Saved data entries:
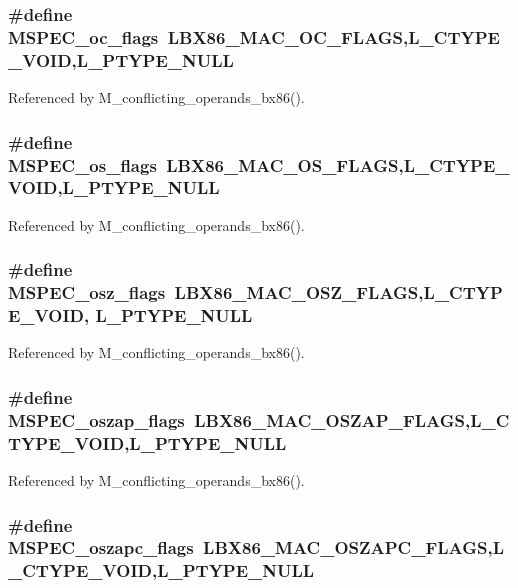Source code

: \subsubsection{\setlength{\rightskip}{0pt plus 5cm}\#define MSPEC\_\-oc\_\-flags~LBX86\_\-MAC\_\-OC\_\-FLAGS,L\_\-CTYPE\_\-VOID,L\_\-PTYPE\_\-NULL}\label{ml__bx86_8c_ed63d41bd4f8877ad270078c673730fc}




Referenced by M\_\-conflicting\_\-operands\_\-bx86().
\subsubsection{\setlength{\rightskip}{0pt plus 5cm}\#define MSPEC\_\-os\_\-flags~LBX86\_\-MAC\_\-OS\_\-FLAGS,L\_\-CTYPE\_\-VOID,L\_\-PTYPE\_\-NULL}\label{ml__bx86_8c_9564591a7a19759249d7043e99952e65}




Referenced by M\_\-conflicting\_\-operands\_\-bx86().
\subsubsection{\setlength{\rightskip}{0pt plus 5cm}\#define MSPEC\_\-osz\_\-flags~LBX86\_\-MAC\_\-OSZ\_\-FLAGS,L\_\-CTYPE\_\-VOID, L\_\-PTYPE\_\-NULL}\label{ml__bx86_8c_428e2b82269ad2a17ea6c7eef670086c}




Referenced by M\_\-conflicting\_\-operands\_\-bx86().
\subsubsection{\setlength{\rightskip}{0pt plus 5cm}\#define MSPEC\_\-oszap\_\-flags~LBX86\_\-MAC\_\-OSZAP\_\-FLAGS,L\_\-CTYPE\_\-VOID,L\_\-PTYPE\_\-NULL}\label{ml__bx86_8c_d2c22c6cc74376448c0265581719363e}




Referenced by M\_\-conflicting\_\-operands\_\-bx86().
\subsubsection{\setlength{\rightskip}{0pt plus 5cm}\#define MSPEC\_\-oszapc\_\-flags~LBX86\_\-MAC\_\-OSZAPC\_\-FLAGS,L\_\-CTYPE\_\-VOID,L\_\-PTYPE\_\-NULL}\label{ml__bx86_8c_ce8823a3f5cbe6ca6b83e6e9bbcb841a}




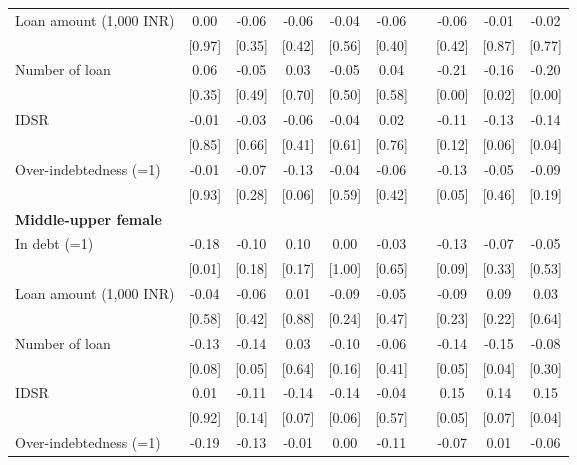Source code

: \begin{table}[htbp]
{\begin{tabular}{rccccccccc}
    \multicolumn{1}{l}{Loan amount (1,000 INR)} & 0.00  & -0.06 & -0.06 & -0.04 & -0.06 &       & -0.06 & -0.01 & -0.02 \\
          & [0.97] & [0.35] & [0.42] & [0.56] & [0.40] &       & [0.42] & [0.87] & [0.77] \\
    \multicolumn{1}{l}{Number of loan } & 0.06  & -0.05 & 0.03  & -0.05 & 0.04  &       & -0.21 & -0.16 & -0.20 \\
          & [0.35] & [0.49] & [0.70] & [0.50] & [0.58] &       & [0.00] & [0.02] & [0.00] \\
    \multicolumn{1}{l}{IDSR} & -0.01 & -0.03 & -0.06 & -0.04 & 0.02  &       & -0.11 & -0.13 & -0.14 \\
          & [0.85] & [0.66] & [0.41] & [0.61] & [0.76] &       & [0.12] & [0.06] & [0.04] \\
    \multicolumn{1}{l}{Over-indebtedness (=1)} & -0.01 & -0.07 & -0.13 & -0.04 & -0.06 &       & -0.13 & -0.05 & -0.09 \\
          & [0.93] & [0.28] & [0.06] & [0.59] & [0.42] &       & [0.05] & [0.46] & [0.19] \\
    \midrule
    \multicolumn{1}{l}{\textbf{Middle-upper female}} &       &       &       &       &       &       &       &       &  \\
    \multicolumn{1}{l}{In debt (=1)} & -0.18 & -0.10 & 0.10  & 0.00  & -0.03 &       & -0.13 & -0.07 & -0.05 \\
          & [0.01] & [0.18] & [0.17] & [1.00] & [0.65] &       & [0.09] & [0.33] & [0.53] \\
    \multicolumn{1}{l}{Loan amount (1,000 INR)} & -0.04 & -0.06 & 0.01  & -0.09 & -0.05 &       & -0.09 & 0.09  & 0.03 \\
          & [0.58] & [0.42] & [0.88] & [0.24] & [0.47] &       & [0.23] & [0.22] & [0.64] \\
    \multicolumn{1}{l}{Number of loan } & -0.13 & -0.14 & 0.03  & -0.10 & -0.06 &       & -0.14 & -0.15 & -0.08 \\
          & [0.08] & [0.05] & [0.64] & [0.16] & [0.41] &       & [0.05] & [0.04] & [0.30] \\
    \multicolumn{1}{l}{IDSR} & 0.01  & -0.11 & -0.14 & -0.14 & -0.04 &       & 0.15  & 0.14  & 0.15 \\
          & [0.92] & [0.14] & [0.07] & [0.06] & [0.57] &       & [0.05] & [0.07] & [0.04] \\
    \multicolumn{1}{l}{Over-indebtedness (=1)} & -0.19 & -0.13 & -0.01 & 0.00  & -0.11 &       & -0.07 & 0.01  & -0.06 \\

\end{tabular}}
\end{table}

* [EXERCISE AIM] If a line in the entries above contains the word "tabular", copy it.

* [TASK RESULT]
{\begin{tabular}{rccccccccc}
\end{tabular}}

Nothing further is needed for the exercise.